Every single entry must be restated word for word.

▸ SOURCE RECORDS:
□ □ □ □ □
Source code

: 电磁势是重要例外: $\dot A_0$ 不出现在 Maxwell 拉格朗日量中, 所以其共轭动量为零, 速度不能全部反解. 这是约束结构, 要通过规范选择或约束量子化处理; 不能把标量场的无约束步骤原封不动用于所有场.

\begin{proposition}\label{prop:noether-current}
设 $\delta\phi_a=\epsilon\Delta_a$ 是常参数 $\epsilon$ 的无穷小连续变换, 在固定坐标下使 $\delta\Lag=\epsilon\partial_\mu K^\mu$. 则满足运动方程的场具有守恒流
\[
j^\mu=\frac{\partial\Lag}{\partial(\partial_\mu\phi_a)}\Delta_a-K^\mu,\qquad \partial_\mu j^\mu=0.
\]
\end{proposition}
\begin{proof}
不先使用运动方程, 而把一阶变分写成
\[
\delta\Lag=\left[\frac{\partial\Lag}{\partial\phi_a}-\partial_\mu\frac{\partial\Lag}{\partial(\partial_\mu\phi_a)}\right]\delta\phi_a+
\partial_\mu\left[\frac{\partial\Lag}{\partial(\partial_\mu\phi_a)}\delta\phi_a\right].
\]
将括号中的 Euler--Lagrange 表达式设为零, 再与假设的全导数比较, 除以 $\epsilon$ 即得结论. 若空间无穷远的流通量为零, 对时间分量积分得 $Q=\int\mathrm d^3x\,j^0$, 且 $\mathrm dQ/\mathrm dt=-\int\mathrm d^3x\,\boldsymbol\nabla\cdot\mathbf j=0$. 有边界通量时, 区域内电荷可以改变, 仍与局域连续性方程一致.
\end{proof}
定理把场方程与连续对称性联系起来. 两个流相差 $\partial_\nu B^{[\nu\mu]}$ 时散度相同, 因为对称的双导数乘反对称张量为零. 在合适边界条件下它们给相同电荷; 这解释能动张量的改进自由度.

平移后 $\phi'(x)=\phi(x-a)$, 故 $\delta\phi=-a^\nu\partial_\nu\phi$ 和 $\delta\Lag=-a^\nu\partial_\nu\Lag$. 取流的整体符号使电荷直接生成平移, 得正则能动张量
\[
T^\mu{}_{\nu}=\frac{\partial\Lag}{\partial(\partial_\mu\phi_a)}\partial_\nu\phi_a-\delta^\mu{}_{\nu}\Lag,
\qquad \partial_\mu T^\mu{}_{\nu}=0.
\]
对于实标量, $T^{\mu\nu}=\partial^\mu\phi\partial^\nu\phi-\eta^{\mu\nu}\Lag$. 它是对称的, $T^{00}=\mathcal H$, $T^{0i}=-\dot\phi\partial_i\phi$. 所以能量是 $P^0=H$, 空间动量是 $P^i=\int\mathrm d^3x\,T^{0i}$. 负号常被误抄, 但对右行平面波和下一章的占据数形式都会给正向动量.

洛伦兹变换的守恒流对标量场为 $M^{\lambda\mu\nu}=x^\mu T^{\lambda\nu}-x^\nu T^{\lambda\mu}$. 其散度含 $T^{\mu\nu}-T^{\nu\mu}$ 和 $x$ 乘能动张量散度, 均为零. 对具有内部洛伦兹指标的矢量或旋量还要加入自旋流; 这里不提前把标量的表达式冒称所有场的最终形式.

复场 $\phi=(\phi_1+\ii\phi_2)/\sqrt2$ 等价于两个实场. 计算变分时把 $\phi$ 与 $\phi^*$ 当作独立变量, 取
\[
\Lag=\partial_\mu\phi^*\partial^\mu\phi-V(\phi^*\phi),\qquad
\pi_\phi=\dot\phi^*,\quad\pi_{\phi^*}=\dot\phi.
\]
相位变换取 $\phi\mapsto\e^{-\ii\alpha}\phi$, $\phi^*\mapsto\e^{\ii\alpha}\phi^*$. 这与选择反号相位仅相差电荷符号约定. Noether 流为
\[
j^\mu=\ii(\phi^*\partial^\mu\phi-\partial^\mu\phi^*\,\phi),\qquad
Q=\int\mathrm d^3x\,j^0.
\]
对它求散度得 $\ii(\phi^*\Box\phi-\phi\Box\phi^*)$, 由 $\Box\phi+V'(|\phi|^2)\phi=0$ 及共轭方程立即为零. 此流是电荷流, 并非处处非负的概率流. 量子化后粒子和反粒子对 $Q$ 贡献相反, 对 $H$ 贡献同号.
□ □ □ □ □
▸ SOLUTION TO THIS PROBLEM:
Source code

: 电磁势是重要例外: $\dot A_0$ 不出现在 Maxwell 拉格朗日量中, 所以其共轭动量为零, 速度不能全部反解. 这是约束结构, 要通过规范选择或约束量子化处理; 不能把标量场的无约束步骤原封不动用于所有场.

\begin{proposition}\label{prop:noether-current}
设 $\delta\phi_a=\epsilon\Delta_a$ 是常参数 $\epsilon$ 的无穷小连续变换, 在固定坐标下使 $\delta\Lag=\epsilon\partial_\mu K^\mu$. 则满足运动方程的场具有守恒流
\[
j^\mu=\frac{\partial\Lag}{\partial(\partial_\mu\phi_a)}\Delta_a-K^\mu,\qquad \partial_\mu j^\mu=0.
\]
\end{proposition}
\begin{proof}
不先使用运动方程, 而把一阶变分写成
\[
\delta\Lag=\left[\frac{\partial\Lag}{\partial\phi_a}-\partial_\mu\frac{\partial\Lag}{\partial(\partial_\mu\phi_a)}\right]\delta\phi_a+
\partial_\mu\left[\frac{\partial\Lag}{\partial(\partial_\mu\phi_a)}\delta\phi_a\right].
\]
将括号中的 Euler--Lagrange 表达式设为零, 再与假设的全导数比较, 除以 $\epsilon$ 即得结论. 若空间无穷远的流通量为零, 对时间分量积分得 $Q=\int\mathrm d^3x\,j^0$, 且 $\mathrm dQ/\mathrm dt=-\int\mathrm d^3x\,\boldsymbol\nabla\cdot\mathbf j=0$. 有边界通量时, 区域内电荷可以改变, 仍与局域连续性方程一致.
\end{proof}
定理把场方程与连续对称性联系起来. 两个流相差 $\partial_\nu B^{[\nu\mu]}$ 时散度相同, 因为对称的双导数乘反对称张量为零. 在合适边界条件下它们给相同电荷; 这解释能动张量的改进自由度.

平移后 $\phi'(x)=\phi(x-a)$, 故 $\delta\phi=-a^\nu\partial_\nu\phi$ 和 $\delta\Lag=-a^\nu\partial_\nu\Lag$. 取流的整体符号使电荷直接生成平移, 得正则能动张量
\[
T^\mu{}_{\nu}=\frac{\partial\Lag}{\partial(\partial_\mu\phi_a)}\partial_\nu\phi_a-\delta^\mu{}_{\nu}\Lag,
\qquad \partial_\mu T^\mu{}_{\nu}=0.
\]
对于实标量, $T^{\mu\nu}=\partial^\mu\phi\partial^\nu\phi-\eta^{\mu\nu}\Lag$. 它是对称的, $T^{00}=\mathcal H$, $T^{0i}=-\dot\phi\partial_i\phi$. 所以能量是 $P^0=H$, 空间动量是 $P^i=\int\mathrm d^3x\,T^{0i}$. 负号常被误抄, 但对右行平面波和下一章的占据数形式都会给正向动量.

洛伦兹变换的守恒流对标量场为 $M^{\lambda\mu\nu}=x^\mu T^{\lambda\nu}-x^\nu T^{\lambda\mu}$. 其散度含 $T^{\mu\nu}-T^{\nu\mu}$ 和 $x$ 乘能动张量散度, 均为零. 对具有内部洛伦兹指标的矢量或旋量还要加入自旋流; 这里不提前把标量的表达式冒称所有场的最终形式.

复场 $\phi=(\phi_1+\ii\phi_2)/\sqrt2$ 等价于两个实场. 计算变分时把 $\phi$ 与 $\phi^*$ 当作独立变量, 取
\[
\Lag=\partial_\mu\phi^*\partial^\mu\phi-V(\phi^*\phi),\qquad
\pi_\phi=\dot\phi^*,\quad\pi_{\phi^*}=\dot\phi.
\]
相位变换取 $\phi\mapsto\e^{-\ii\alpha}\phi$, $\phi^*\mapsto\e^{\ii\alpha}\phi^*$. 这与选择反号相位仅相差电荷符号约定. Noether 流为
\[
j^\mu=\ii(\phi^*\partial^\mu\phi-\partial^\mu\phi^*\,\phi),\qquad
Q=\int\mathrm d^3x\,j^0.
\]
对它求散度得 $\ii(\phi^*\Box\phi-\phi\Box\phi^*)$, 由 $\Box\phi+V'(|\phi|^2)\phi=0$ 及共轭方程立即为零. 此流是电荷流, 并非处处非负的概率流. 量子化后粒子和反粒子对 $Q$ 贡献相反, 对 $H$ 贡献同号.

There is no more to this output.